Avec quelque cent-vingt livres traduits à son actif, passeur de Richard Powers, Barack Obama, Thomas Pynchon, Miranda July, Art Spiegelman et tant d’autres, Nicolas Richard a de quoi raconter. Il le fait avec brio dans ses carnets, décalés et ludiques, à la fois anthologie de la littérature américaine des cinquante dernières années et manuel pratique pour quiconque se risquerait à cet artisanat d’équilibriste qu’est la traduction.
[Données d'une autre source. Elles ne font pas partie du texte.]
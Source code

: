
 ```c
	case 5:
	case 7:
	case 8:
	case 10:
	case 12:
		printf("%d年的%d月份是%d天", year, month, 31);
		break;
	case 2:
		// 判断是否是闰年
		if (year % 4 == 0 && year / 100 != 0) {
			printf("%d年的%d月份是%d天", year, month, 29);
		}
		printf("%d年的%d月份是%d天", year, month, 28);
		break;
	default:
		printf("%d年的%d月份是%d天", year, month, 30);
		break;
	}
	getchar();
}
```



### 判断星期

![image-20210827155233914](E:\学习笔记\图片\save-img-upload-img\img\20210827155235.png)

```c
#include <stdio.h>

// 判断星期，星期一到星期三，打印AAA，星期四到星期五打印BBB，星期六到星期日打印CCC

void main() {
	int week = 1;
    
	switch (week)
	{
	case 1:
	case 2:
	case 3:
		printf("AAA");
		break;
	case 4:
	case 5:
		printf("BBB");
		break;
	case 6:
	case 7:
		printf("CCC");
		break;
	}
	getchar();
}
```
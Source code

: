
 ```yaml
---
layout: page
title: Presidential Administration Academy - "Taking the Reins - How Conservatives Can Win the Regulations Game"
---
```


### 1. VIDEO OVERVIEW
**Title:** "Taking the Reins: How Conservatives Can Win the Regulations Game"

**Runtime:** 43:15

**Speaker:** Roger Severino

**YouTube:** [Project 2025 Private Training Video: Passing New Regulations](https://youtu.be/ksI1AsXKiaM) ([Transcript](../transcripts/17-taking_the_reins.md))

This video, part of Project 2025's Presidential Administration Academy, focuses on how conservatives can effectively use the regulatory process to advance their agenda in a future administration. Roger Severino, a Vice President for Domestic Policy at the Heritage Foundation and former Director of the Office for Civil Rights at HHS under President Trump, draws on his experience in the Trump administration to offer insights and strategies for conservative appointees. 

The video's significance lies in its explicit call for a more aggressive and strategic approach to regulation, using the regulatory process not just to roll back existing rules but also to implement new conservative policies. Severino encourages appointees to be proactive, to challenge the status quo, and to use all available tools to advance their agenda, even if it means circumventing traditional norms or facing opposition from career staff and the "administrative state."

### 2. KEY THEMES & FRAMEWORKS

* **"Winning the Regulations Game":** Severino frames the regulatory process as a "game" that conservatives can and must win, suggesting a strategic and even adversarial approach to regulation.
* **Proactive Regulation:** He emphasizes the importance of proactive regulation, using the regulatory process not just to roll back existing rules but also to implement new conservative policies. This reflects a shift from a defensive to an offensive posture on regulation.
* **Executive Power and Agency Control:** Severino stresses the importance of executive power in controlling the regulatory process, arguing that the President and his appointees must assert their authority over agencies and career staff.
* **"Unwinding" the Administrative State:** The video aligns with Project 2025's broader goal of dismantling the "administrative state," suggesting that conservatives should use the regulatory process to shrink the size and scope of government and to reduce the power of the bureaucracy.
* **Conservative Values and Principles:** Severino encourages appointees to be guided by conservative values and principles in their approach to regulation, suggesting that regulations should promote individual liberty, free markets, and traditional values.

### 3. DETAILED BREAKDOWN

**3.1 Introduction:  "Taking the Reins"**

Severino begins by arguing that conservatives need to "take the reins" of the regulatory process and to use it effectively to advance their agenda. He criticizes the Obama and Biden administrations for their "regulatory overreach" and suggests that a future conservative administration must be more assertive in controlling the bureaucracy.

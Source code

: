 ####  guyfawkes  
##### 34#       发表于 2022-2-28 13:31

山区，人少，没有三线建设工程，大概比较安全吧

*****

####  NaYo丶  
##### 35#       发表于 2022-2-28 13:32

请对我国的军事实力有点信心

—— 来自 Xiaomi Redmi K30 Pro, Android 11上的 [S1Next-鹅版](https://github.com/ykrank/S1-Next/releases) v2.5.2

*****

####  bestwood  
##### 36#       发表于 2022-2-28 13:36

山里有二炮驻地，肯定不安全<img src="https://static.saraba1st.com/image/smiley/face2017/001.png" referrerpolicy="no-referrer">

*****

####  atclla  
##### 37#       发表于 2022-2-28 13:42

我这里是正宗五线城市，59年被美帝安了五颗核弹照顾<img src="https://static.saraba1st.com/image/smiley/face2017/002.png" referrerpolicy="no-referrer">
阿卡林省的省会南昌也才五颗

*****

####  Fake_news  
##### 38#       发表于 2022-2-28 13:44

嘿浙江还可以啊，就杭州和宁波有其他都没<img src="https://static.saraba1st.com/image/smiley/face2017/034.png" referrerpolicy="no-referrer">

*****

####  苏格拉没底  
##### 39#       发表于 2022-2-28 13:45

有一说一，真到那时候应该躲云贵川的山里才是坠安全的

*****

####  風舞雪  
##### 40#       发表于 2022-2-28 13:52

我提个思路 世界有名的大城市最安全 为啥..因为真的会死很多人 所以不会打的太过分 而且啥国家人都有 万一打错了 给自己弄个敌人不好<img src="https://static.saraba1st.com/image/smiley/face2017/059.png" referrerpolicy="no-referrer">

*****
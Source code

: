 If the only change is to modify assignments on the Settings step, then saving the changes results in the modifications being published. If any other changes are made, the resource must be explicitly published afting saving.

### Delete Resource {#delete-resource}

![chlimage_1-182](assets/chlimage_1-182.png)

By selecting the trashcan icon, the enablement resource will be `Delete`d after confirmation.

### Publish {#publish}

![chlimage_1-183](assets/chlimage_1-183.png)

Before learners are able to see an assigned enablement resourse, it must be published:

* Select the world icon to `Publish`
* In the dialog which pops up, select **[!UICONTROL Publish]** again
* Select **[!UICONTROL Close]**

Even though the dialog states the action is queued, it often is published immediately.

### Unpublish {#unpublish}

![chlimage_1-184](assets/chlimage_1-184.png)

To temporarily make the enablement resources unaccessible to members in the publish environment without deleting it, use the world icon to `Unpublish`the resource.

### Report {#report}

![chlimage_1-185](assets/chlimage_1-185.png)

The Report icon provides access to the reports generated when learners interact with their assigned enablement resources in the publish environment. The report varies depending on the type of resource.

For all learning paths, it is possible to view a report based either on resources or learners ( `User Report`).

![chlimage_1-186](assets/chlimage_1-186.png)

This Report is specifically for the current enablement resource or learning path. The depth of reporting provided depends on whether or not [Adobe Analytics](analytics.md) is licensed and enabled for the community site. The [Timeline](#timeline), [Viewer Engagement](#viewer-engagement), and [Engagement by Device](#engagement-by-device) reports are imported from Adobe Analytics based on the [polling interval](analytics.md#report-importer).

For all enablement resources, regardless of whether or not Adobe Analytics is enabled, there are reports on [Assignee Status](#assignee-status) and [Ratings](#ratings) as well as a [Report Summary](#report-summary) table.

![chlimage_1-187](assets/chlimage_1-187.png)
Les carnets de Nicolas Richard sont jubilatoires. Et ce, à plus d’un titre. D’abord parce qu’ils sont vivants et raniment ainsi le cercle des grands traducteurs de l’américain, endeuillé depuis quelques années par la mort accidentelle de Bernard Hœpffner (1946-2017). En guise de testament, celui-ci avait laissé un ouvrage paru de façon posthume, Portrait du traducteur en escroc (Tristram 2018), qui s’offrait comme une longue méditation autobiographique sur la fonction de « translateur » : caméléon pour Hoepffner, trahissant, jouant, glissant, dérapant, mutant, se tenant comme un « équilibriste », « dans le vide […] entre deux langues », éprouvant le « plaisir schizophrène du double-bind, du push-pull, de l’ouroboros, du serpent qui se mord la queue, le plaisir d’imaginer une fraction de seconde qu’ont disparu les barreaux de la prison du langage ».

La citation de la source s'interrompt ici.